With respect to the specific set of facts presented in this case, the fact that the Casino delivered its prerecorded messages en masse to many recipients does not somehow consolidate the necessary individual inquiries into a common, predominant inquiry. It was not the common course of conduct of making of the prerecorded telephone calls generally that constituted the allegedly wrongful act, but the irregular conduct of directing those calls to certain individualsthat might have been protected from those calls by the TCPA because they had been assigned numbers formerly assigned to Total Rewards program applicants. See Forman v.
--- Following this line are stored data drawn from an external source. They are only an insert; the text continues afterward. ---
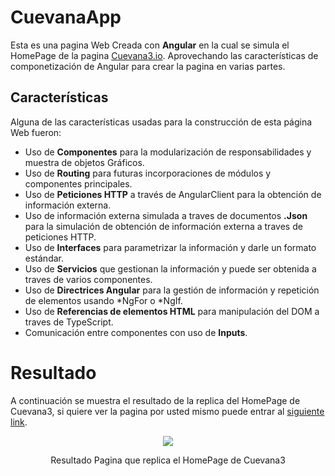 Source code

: # CuevanaApp

Esta es una pagina Web Creada con **Angular** en la cual se simula el HomePage de la pagina [Cuevana3.io](https://cuevana3.io/). Aprovechando las características de componetización de Angular para crear la pagina en varias partes.

## Características 

Alguna de las características usadas para la construcción de esta página Web fueron:

* Uso de **Componentes** para la modularización de responsabilidades y muestra de objetos Gráficos.
* Uso de **Routing** para futuras incorporaciones de módulos y componentes principales.
* Uso de **Peticiones HTTP** a través de AngularClient para la obtención de información externa.
* Uso de información externa simulada a traves de documentos **.Json** para la simulación de obtención de información externa a traves de peticiones HTTP.
* Uso de **Interfaces** para parametrizar la información y darle un formato estándar.
* Uso de **Servicios** que gestionan la información y puede ser obtenida a traves de varios componentes.
* Uso de **Directrices Angular** para la gestión de información y repetición de elementos usando *NgFor o *NgIf.
* Uso de **Referencias de elementos HTML** para manipulación del DOM a traves de TypeScript.
* Comunicación entre componentes con uso de **Inputs**.


# Resultado

A continuación se muestra el resultado de la replica del HomePage de Cuevana3, si quiere ver la pagina por usted mismo puede entrar al [siguiente link](https://crissud.github.io/PlatziTemplate/).

<div align='center'>
    <img  src='https://i.imgur.com/qKW6ij2.png'>
    <p>Resultado Pagina que replica el HomePage de Cuevana3</p>
</div> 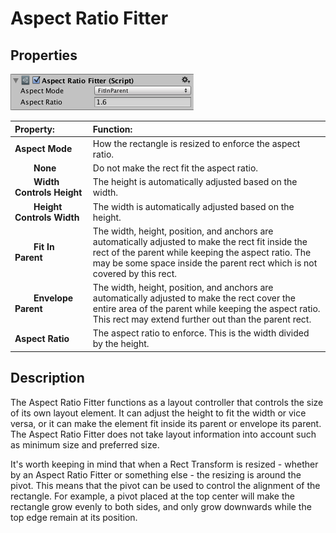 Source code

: # Aspect Ratio Fitter

## Properties

![](images/UI_AspectRatioFitterInspector.png)

| **Property:**                                                             | **Function:**                                                                                                                                                                                                                          |
|:--------------------------------------------------------------------------|:---------------------------------------------------------------------------------------------------------------------------------------------------------------------------------------------------------------------------------------|
| **Aspect Mode**                                                           | How the rectangle is resized to enforce the aspect ratio.                                                                                                                                                                              |
| &#160;&#160;&#160;&#160;&#160;&#160;&#160;&#160;**None**                  | Do not make the rect fit the aspect ratio.                                                                                                                                                                                             |
| &#160;&#160;&#160;&#160;&#160;&#160;&#160;&#160;**Width Controls Height** | The height is automatically adjusted based on the width.                                                                                                                                                                               |
| &#160;&#160;&#160;&#160;&#160;&#160;&#160;&#160;**Height Controls Width** | The width is automatically adjusted based on the height.                                                                                                                                                                               |
| &#160;&#160;&#160;&#160;&#160;&#160;&#160;&#160;**Fit In Parent**         | The width, height, position, and anchors are automatically adjusted to make the rect fit inside the rect of the parent while keeping the aspect ratio. The may be some space inside the parent rect which is not covered by this rect. |
| &#160;&#160;&#160;&#160;&#160;&#160;&#160;&#160;**Envelope Parent**       | The width, height, position, and anchors are automatically adjusted to make the rect cover the entire area of the parent while keeping the aspect ratio. This rect may extend further out than the parent rect.                        |
| **Aspect Ratio**                                                          | The aspect ratio to enforce. This is the width divided by the height.                                                                                                                                                                  |

## Description

The Aspect Ratio Fitter functions as a layout controller that controls the size of its own layout element. It can adjust
the height to fit the width or vice versa, or it can make the element fit inside its parent or envelope its parent. The
Aspect Ratio Fitter does not take layout information into account such as minimum size and preferred size.

It's worth keeping in mind that when a Rect Transform is resized - whether by an Aspect Ratio Fitter or something else -
the resizing is around the pivot. This means that the pivot can be used to control the alignment of the rectangle. For
example, a pivot placed at the top center will make the rectangle grow evenly to both sides, and only grow downwards
while the top edge remain at its position.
Data Transfer, Inc., 164 F.R.D. 400, 404 (E.D. Pa. 1995) ("The gravamen of plaintiff's complaint is not a common course of conduct by the defendant, but rather a series of individual [fax] transmissions under individual circumstances, each of which is an alleged violation of the [TCPA]. Lacking a single set of operative facts, it is difficult to see how common questions, if any, predominate."). Determining which specific calls were made to those protected individuals will be the predominant issue in this litigation, and Vigus has not presented an accurate way to answer the individual questions presented by this case on a class-wide basis. Even if Vigus' expert could narrow the field of potentially reassigned numbers, identifying which of those numbers were actually reassigned would still require further, individualized inquiry. Given the facts of this case, including the origin of the Casino's call list from its existing customers who gave their general consent to be called, determining which specific calls were made to individuals protected by the TCPA cannot be made by generalized proof at a class level. See, e.g., Gene & Gene, 541 F.3d at 327-29 (plaintiff "failed to advance a viable theory of generalized proof to identify those persons, if any, to whom [the defendant] may be liable under the TCPA.").*fn3

Certifying this case as a class action would not achieve economies of time, effort or expense because of the numerous individual questions that would need to be answered to reach a fair and just result on the issue of liability. On the contrary, it would burden the Court and the litigants with the arduous task of sifting through each putative class member's claim to determine its merits on a case-by-case basis. This is unacceptable, especially where putative class members who were actually aggrieved by the Casino's acts have a quick, adequate and superior remedy in other more speedy venues such as, for example, a state small claims court. Additionally, in cases such as this, there is no need for uniform results because putative class members' differing situations are likely to warrant different results.

In light of the foregoing reasons for denying class certification, the Court need not address the other Rule 23 requirements.

IV. Conclusion

For the foregoing reasons, the Court DENIES Vigus' motion for leave to amend his complaint (Doc. 74); and DENIES Vigus' motion for class certification (Doc. 70).